Start of Data provided
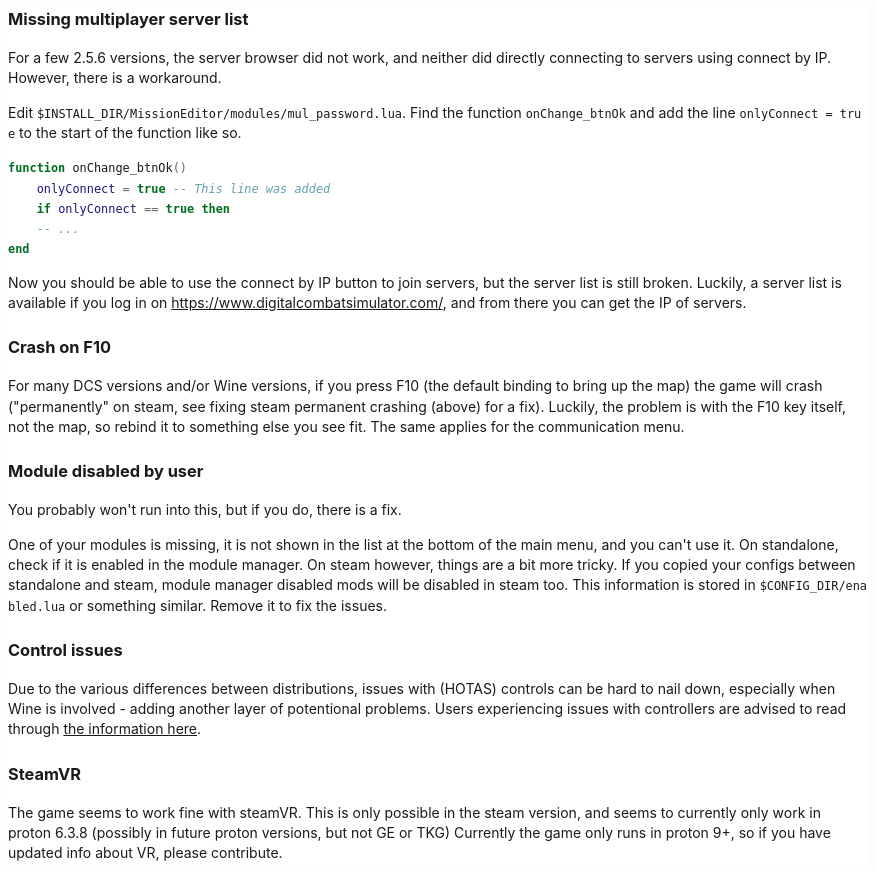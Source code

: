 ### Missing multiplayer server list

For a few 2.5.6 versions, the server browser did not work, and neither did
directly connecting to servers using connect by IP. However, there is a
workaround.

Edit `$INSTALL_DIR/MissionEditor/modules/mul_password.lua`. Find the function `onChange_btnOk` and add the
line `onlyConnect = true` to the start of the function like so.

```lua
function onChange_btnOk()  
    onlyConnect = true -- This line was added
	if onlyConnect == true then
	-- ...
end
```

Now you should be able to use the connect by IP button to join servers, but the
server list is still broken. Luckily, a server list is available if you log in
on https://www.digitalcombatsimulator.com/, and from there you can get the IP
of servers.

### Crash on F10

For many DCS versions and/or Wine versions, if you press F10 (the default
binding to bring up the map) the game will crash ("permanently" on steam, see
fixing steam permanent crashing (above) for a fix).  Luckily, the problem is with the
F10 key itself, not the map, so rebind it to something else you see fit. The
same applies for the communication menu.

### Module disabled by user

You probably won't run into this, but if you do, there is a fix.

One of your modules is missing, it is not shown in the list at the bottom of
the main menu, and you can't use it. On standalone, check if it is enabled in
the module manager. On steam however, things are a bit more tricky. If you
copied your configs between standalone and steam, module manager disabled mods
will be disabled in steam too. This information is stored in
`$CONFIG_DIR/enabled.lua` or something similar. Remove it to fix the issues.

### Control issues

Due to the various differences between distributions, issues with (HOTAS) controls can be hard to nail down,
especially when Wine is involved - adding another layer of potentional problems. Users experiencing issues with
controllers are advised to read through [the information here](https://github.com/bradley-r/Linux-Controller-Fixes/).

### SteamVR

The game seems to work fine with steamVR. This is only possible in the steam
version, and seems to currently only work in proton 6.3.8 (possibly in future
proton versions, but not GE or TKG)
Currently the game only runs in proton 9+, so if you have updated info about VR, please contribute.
End of Data provided
Repeat the data above exactly, but not the pictures.

Source code

: ### Missing multiplayer server list

For a few 2.5.6 versions, the server browser did not work, and neither did
directly connecting to servers using connect by IP. However, there is a
workaround.

Edit `$INSTALL_DIR/MissionEditor/modules/mul_password.lua`. Find the function `onChange_btnOk` and add the
line `onlyConnect = true` to the start of the function like so.

```lua
function onChange_btnOk()  
    onlyConnect = true -- This line was added
	if onlyConnect == true then
	-- ...
end
```

Now you should be able to use the connect by IP button to join servers, but the
server list is still broken. Luckily, a server list is available if you log in
on https://www.digitalcombatsimulator.com/, and from there you can get the IP
of servers.

### Crash on F10

For many DCS versions and/or Wine versions, if you press F10 (the default
binding to bring up the map) the game will crash ("permanently" on steam, see
fixing steam permanent crashing (above) for a fix).  Luckily, the problem is with the
F10 key itself, not the map, so rebind it to something else you see fit. The
same applies for the communication menu.

### Module disabled by user

You probably won't run into this, but if you do, there is a fix.

One of your modules is missing, it is not shown in the list at the bottom of
the main menu, and you can't use it. On standalone, check if it is enabled in
the module manager. On steam however, things are a bit more tricky. If you
copied your configs between standalone and steam, module manager disabled mods
will be disabled in steam too. This information is stored in
`$CONFIG_DIR/enabled.lua` or something similar. Remove it to fix the issues.

### Control issues

Due to the various differences between distributions, issues with (HOTAS) controls can be hard to nail down,
especially when Wine is involved - adding another layer of potentional problems. Users experiencing issues with
controllers are advised to read through [the information here](https://github.com/bradley-r/Linux-Controller-Fixes/).

### SteamVR

The game seems to work fine with steamVR. This is only possible in the steam
version, and seems to currently only work in proton 6.3.8 (possibly in future
proton versions, but not GE or TKG)
Currently the game only runs in proton 9+, so if you have updated info about VR, please contribute.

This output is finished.